I just had a clean install on my laptop, then I MS OFFICE 2010, MS ACCESS 2010, MS ONENOTE 2010, MS PROJECT 2010, MS VISIO 2010, MS VISUAL STUDIO 2010, all good no dramas but when I installed SQLEXPRADV_x64_ENU.....

*NIGHTMARE!!!* 

I know I am inexperienced installing this kind of software but I thought it would be as easy as any other software, now my installation success with one or two failures, I didn't get the SQL Management Studio, and when I downloaded SQL MGMT Studio, it says the SQL server is not compatible with my OS (Win7Pro).

Now I am trying to uninstalling every single Microsoft SQL Server 2008 R2 that shows up in the control panel - uninstall program one-by-one, some of them gave me warning messages and I did not uninstall.

Anyone willing to be kind enough to guide me what I should do from here to get SQL Management Studio 2008 up and running?
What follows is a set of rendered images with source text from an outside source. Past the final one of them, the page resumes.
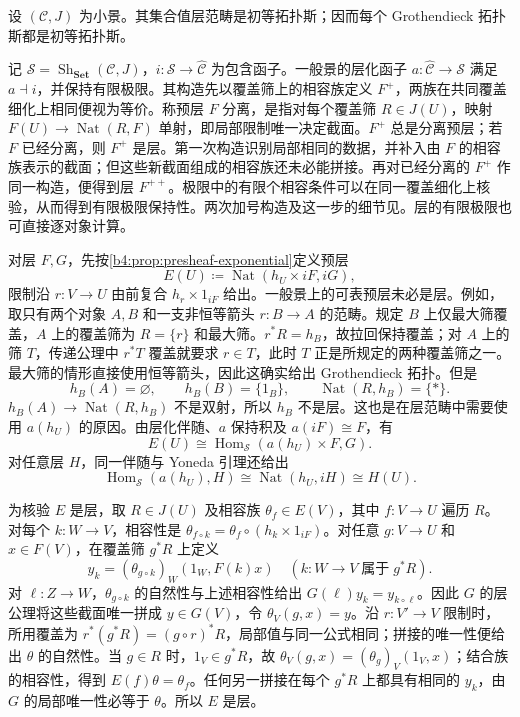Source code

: \begin{theorem}\label{b4:thm:site-topos}
	设 \((\mathcal C,J)\) 为小景。其集合值层范畴是初等拓扑斯；因而每个 Grothendieck 拓扑斯都是初等拓扑斯。
\end{theorem}
\begin{proofsketch}
	记 \(\mathcal S=\operatorname{Sh}_{\mathbf{Set}}(\mathcal C,J)\)，\(i:\mathcal S\to\widehat{\mathcal C}\) 为包含函子。一般景的层化函子 \(a:\widehat{\mathcal C}\to\mathcal S\) 满足 \(a\dashv i\)，并保持有限极限。其构造先以覆盖筛上的相容族定义 \(F^+\)，两族在共同覆盖细化上相同便视为等价。称预层 \(F\) 分离，是指对每个覆盖筛 \(R\in J(U)\)，映射 \(F(U)\to\operatorname{Nat}(R,F)\) 单射，即局部限制唯一决定截面。\(F^+\) 总是分离预层；若 \(F\) 已经分离，则 \(F^+\) 是层。第一次构造识别局部相同的数据，并补入由 \(F\) 的相容族表示的截面；但这些新截面组成的相容族还未必能拼接。再对已经分离的 \(F^+\) 作同一构造，便得到层 \(F^{++}\)。极限中的有限个相容条件可以在同一覆盖细化上核验，从而得到有限极限保持性。两次加号构造及这一步的细节见\cite[Chapter III, Section 5]{MacLaneMoerdijk1992Sheaves}。层的有限极限也可直接逐对象计算。

	对层 \(F,G\)，先按\cref{b4:prop:presheaf-exponential}定义预层
	\[
		E(U)\coloneqq\operatorname{Nat}(h_U\times iF,iG),
	\]
	限制沿 \(r:V\to U\) 由前复合 \(h_r\times1_{iF}\) 给出。一般景上的可表预层未必是层。例如，取只有两个对象 \(A,B\) 和一支非恒等箭头 \(r:B\to A\) 的范畴。规定 \(B\) 上仅最大筛覆盖，\(A\) 上的覆盖筛为 \(R=\{r\}\) 和最大筛。\(r^*R=h_B\)，故拉回保持覆盖；对 \(A\) 上的筛 \(T\)，传递公理中 \(r^*T\) 覆盖就要求 \(r\in T\)，此时 \(T\) 正是所规定的两种覆盖筛之一。最大筛的情形直接使用恒等箭头，因此这确实给出 Grothendieck 拓扑。但是
	\[
		h_B(A)=\varnothing,\qquad h_B(B)=\{1_B\},\qquad \operatorname{Nat}(R,h_B)=\{*\}.
	\]
	\(h_B(A)\to\operatorname{Nat}(R,h_B)\) 不是双射，所以 \(h_B\) 不是层。这也是在层范畴中需要使用 \(a(h_U)\) 的原因。由层化伴随、\(a\) 保持积及 \(a(iF)\cong F\)，有
	\[
		E(U)\cong\operatorname{Hom}_{\mathcal S}(a(h_U)\times F,G).
	\]
	对任意层 \(H\)，同一伴随与 Yoneda 引理还给出
	\[
		\operatorname{Hom}_{\mathcal S}(a(h_U),H) \cong\operatorname{Nat}(h_U,iH)\cong H(U).
	\]

	为核验 \(E\) 是层，取 \(R\in J(U)\) 及相容族 \(\theta_f\in E(V)\)，其中 \(f:V\to U\) 遍历 \(R\)。对每个 \(k:W\to V\)，相容性是 \(\theta_{f\circ k}=\theta_f\circ(h_k\times1_{iF})\)。对任意 \(g:V\to U\) 和 \(x\in F(V)\)，在覆盖筛 \(g^*R\) 上定义
	\[
		y_k=(\theta_{g\circ k})_W(1_W,F(k)x) \quad(k:W\to V\;\text{属于}\;g^*R).
	\]
	对 \(\ell:Z\to W\)，\(\theta_{g\circ k}\) 的自然性与上述相容性给出 \(G(\ell)y_k=y_{k\circ\ell}\)。因此 \(G\) 的层公理将这些截面唯一拼成 \(y\in G(V)\)，令 \(\theta_V(g,x)=y\)。沿 \(r:V'\to V\) 限制时，所用覆盖为 \(r^*(g^*R)=(g\circ r)^*R\)，局部值与同一公式相同；拼接的唯一性便给出 \(\theta\) 的自然性。当 \(g\in R\) 时，\(1_V\in g^*R\)，故 \(\theta_V(g,x)=(\theta_g)_V(1_V,x)\)；结合族的相容性，得到 \(E(f)\theta=\theta_f\)。任何另一拼接在每个 \(g^*R\) 上都具有相同的 \(y_k\)，由 \(G\) 的局部唯一性必等于 \(\theta\)。所以 \(E\) 是层。


\end{proofsketch}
Please teach me how to, I am a student, and I'd love to learn more about this.


----------



## amrinder_logic (May 14, 2012)

1) Visit http://www.microsoft.com/en-us/download/details.aspx?id=30437.
2) Then choose *SQLServer2008R2SP2-KB2630458-x86-ENU.exe* for Sql 2008. Easy installation steps.

Amrinder


----------